Suppose $M_1^\#$ exists and is $\omega_1$-iterable.
Is it consistent that we can go to a generic extension $V[G]$ where $M_1^\#$ is no longer $\omega_1$-iterable?
Or "worse" $M_1^\#$ is no longer 2-iterable in Neeman's sense?
I suspect the answer is yes and that it will be relatively obvious. So more generally, I'm looking for places where problems like these might be addressed.
Andreas Lietz has already pointed out that $\omega_1$-iterability can fail in a generic extension. One can also consistently get $(\omega+1)$-iterability to fail:
Suppose there is a transitive model of ZFC + "$M_1^\#$ exists and is $(0,\omega_1)$-iterable", and let $M$ be such with minimal ordinal height. It is easy to see we may assume that $M=L_\alpha[X]$ for some set $X\in M$ of ordinals, where $\alpha=\mathrm{OR}^M$, and we can take $X\subseteq\lambda$ for some strong limit cardinal $\lambda$ of $M$, and $X$ coding $V_\lambda^M$. Let $N=(M_1^{\#})^M$. Let $G$ be $(M,\mathrm{Coll}(\omega,\lambda))$-generic.
I claim that in $M[G]$, $N$ is not $(\omega+1)$-iterable with respect to trees based on $N|\delta^N$ (the Woodin of $N$). For suppose otherwise. We have $M[G]=L_\alpha[x]$ for a certain real $x$, and we can take $x$ to code $X$ in a simple manner. So since $\mathcal{P}(\delta^N)\cap N$ is countable in $M[G]$, working in $M[G]=L_\alpha[x]$, we can form a Neeman genericity iteration on $N$ (see Theorem 3.3 of "AN INNER MODELS PROOF OF THE KECHRIS-MARTIN THEOREM"), producing a tree $\mathcal{T}$ on $N$ of length $\omega$, such that if $b$ is any $\mathcal{T}$-cofinal wellfounded branch, then there is a $\mathrm{Coll}(\omega,\delta^{M^{\mathcal{T}}_b})$-generic $g\in L_\alpha[x]$ with $x\in M^{\mathcal{T}}_b[g]$. But letting $\kappa$ be the critical point of the active extender of $M^{\mathcal{T}}_b$, then note that $\kappa<\alpha$ and $L_\kappa[x]\models$ ZFC and $X\in L_\kappa[x]$. Therefore $L_\kappa[X]\models$ ZFC. But since $\kappa<\alpha$, we have $L_\kappa[X]\subseteq M$, so $V_\lambda^{L_\kappa[X]}=V_\lambda^{M}$, so $L_\kappa[X]\models$ ZFC + "$M_1^{\#}$ exists and is $(0,\omega_1)$-iterable", contradicting the minimality of $\alpha$.

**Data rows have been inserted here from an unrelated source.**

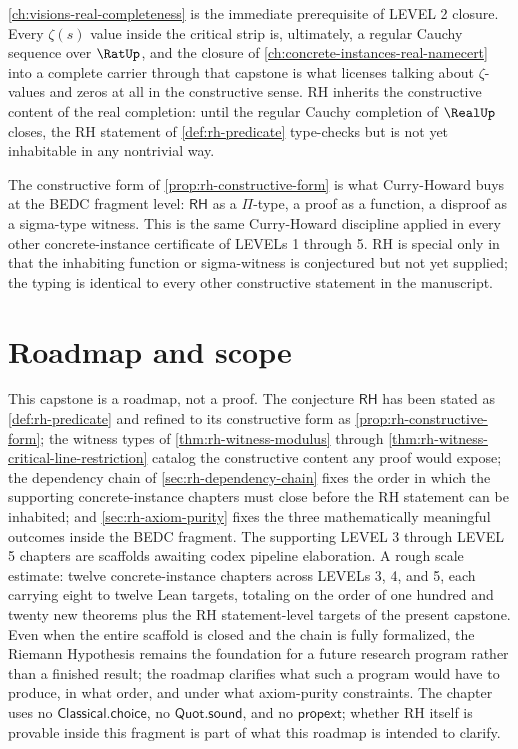 \begin{remark}
\label{rem:rh-real-completeness}
\autoref{ch:visions-real-completeness} is the immediate prerequisite of LEVEL 2 closure. Every $\zeta(s)$ value inside the critical strip is, ultimately, a regular Cauchy sequence over $\RatUp$, and the closure of \autoref{ch:concrete-instances-real-namecert} into a complete carrier through that capstone is what licenses talking about $\zeta$-values and zeros at all in the constructive sense. RH inherits the constructive content of the real completion: until the regular Cauchy completion of $\RealUp$ closes, the RH statement of \autoref{def:rh-predicate} type-checks but is not yet inhabitable in any nontrivial way.
\end{remark}

\begin{remark}
\label{rem:rh-curry-howard}
The constructive form of \autoref{prop:rh-constructive-form} is what Curry-Howard buys at the BEDC fragment level: $\mathsf{RH}$ as a $\Pi$-type, a proof as a function, a disproof as a sigma-type witness. This is the same Curry-Howard discipline applied in every other concrete-instance certificate of LEVELs 1 through 5. RH is special only in that the inhabiting function or sigma-witness is conjectured but not yet supplied; the typing is identical to every other constructive statement in the manuscript.
\end{remark}

\section{Roadmap and scope}
\label{sec:rh-roadmap-scope}

This capstone is a roadmap, not a proof. The conjecture $\mathsf{RH}$ has been stated as \autoref{def:rh-predicate} and refined to its constructive form as \autoref{prop:rh-constructive-form}; the witness types of \autoref{thm:rh-witness-modulus} through \autoref{thm:rh-witness-critical-line-restriction} catalog the constructive content any proof would expose; the dependency chain of \autoref{sec:rh-dependency-chain} fixes the order in which the supporting concrete-instance chapters must close before the RH statement can be inhabited; and \autoref{sec:rh-axiom-purity} fixes the three mathematically meaningful outcomes inside the BEDC fragment. The supporting LEVEL 3 through LEVEL 5 chapters are scaffolds awaiting codex pipeline elaboration. A rough scale estimate: twelve concrete-instance chapters across LEVELs 3, 4, and 5, each carrying eight to twelve Lean targets, totaling on the order of one hundred and twenty new theorems plus the RH statement-level targets of the present capstone. Even when the entire scaffold is closed and the chain is fully formalized, the Riemann Hypothesis remains the foundation for a future research program rather than a finished result; the roadmap clarifies what such a program would have to produce, in what order, and under what axiom-purity constraints. The chapter uses no $\mathsf{Classical.choice}$, no $\mathsf{Quot.sound}$, and no $\mathsf{propext}$; whether RH itself is provable inside this fragment is part of what this roadmap is intended to clarify.


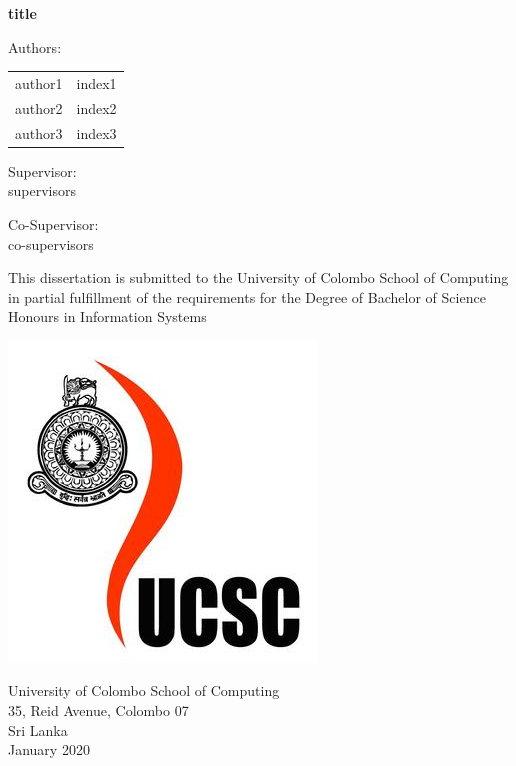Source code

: \documentclass[12pt,a4paper]{report}
\begin{document}
\begin{titlepage}
    \begin{center}
        \textbf{\huge{ \fontsize{24pt}{24pt}\selectfont title}}
        \vspace{1.5cm}
        
        Authors:\\
        \begin{center}
            \begin{tabular}{ l l }
                 author1 & index1  \\ 
                 author2 & index2  \\  
                 author3 & index3    
            \end{tabular}
        \end{center}
        \vspace{1cm}
        Supervisor:\\
        \vspace{0.2cm}
        \small{supervisors}\\
        \vspace{1cm}
        
        Co-Supervisor:\\
        \vspace{0.2cm}
        \small{co-supervisors}\\
        \vspace{1.5cm}
        
        This dissertation is submitted to the University of Colombo School of Computing in partial fulfillment of the requirements for the Degree of Bachelor of Science Honours in Information Systems
        \vspace{1.8cm}
        
        \includegraphics[scale=0.25]{ucsc.jpg}\\
        \vspace{1.5cm}
        
        University of Colombo School of Computing\\
        35, Reid Avenue, Colombo 07\\
        Sri Lanka\\
        January 2020
    \end{center}
\end{titlepage}
\end{document}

However, one should note that if $M\models$ ZFC + "$M_1^{\#}$ exists and is $(0,\omega_1)$-iterable" and there is a larger model $W$ of ZFC with $M\subseteq W$ and $\mathrm{OR}^M=\mathrm{OR}^W$ and $(M_1^{\#})^M$ is fully iterable in $W$ (so $(M_1^{\#})^M=(M_1^{\#})^W$) then for any set generic extension $M[G]$ with $\mathbb{R}^{M[G]}\subseteq W$, we will have that $(M_1^{\#})^M$ is $(0,\omega+1)$-iterable in $M[G]$. This is just by $\Sigma^1_2$ absoluteness between $M[G]$ and $W$: given a length $\omega$ tree $\mathcal{T}\in M[G]$, there is a $\mathcal{T}$-cofinal wellfounded branch $b\in W$, but this is just a $\Sigma^1_2$ assertion about $\mathcal{T}$ which is true in $W$, hence true in $M[G]$. Of course, the "sharp" at the top of $M^{\mathcal{T}}_b$ need not be iterable.
Yes, this is possible. If $M_1^\#$ exists and is $\omega_1$-iterable then $x^\#$ exists for all reals $x$: By genericity iterations (either Woodin's or Neeman's version), for any real $x$ there is a countable iterate $N$ of $M_1^\#$ so that $x$ is generic over $N$ for a forcing of size the Woodin cardinal of $N$. So $N[x]$ still "has a sharp" and $x^\#$ exists.
If now, e.g. $M_1^\#$ exists, is $\omega_1$-iterable and $V=L[A]$ for a set $A$, then in the extension by $\mathrm{Col}(\omega, A)$, $(M_1^\#)^V$ cannot be $\omega_1$-iterable.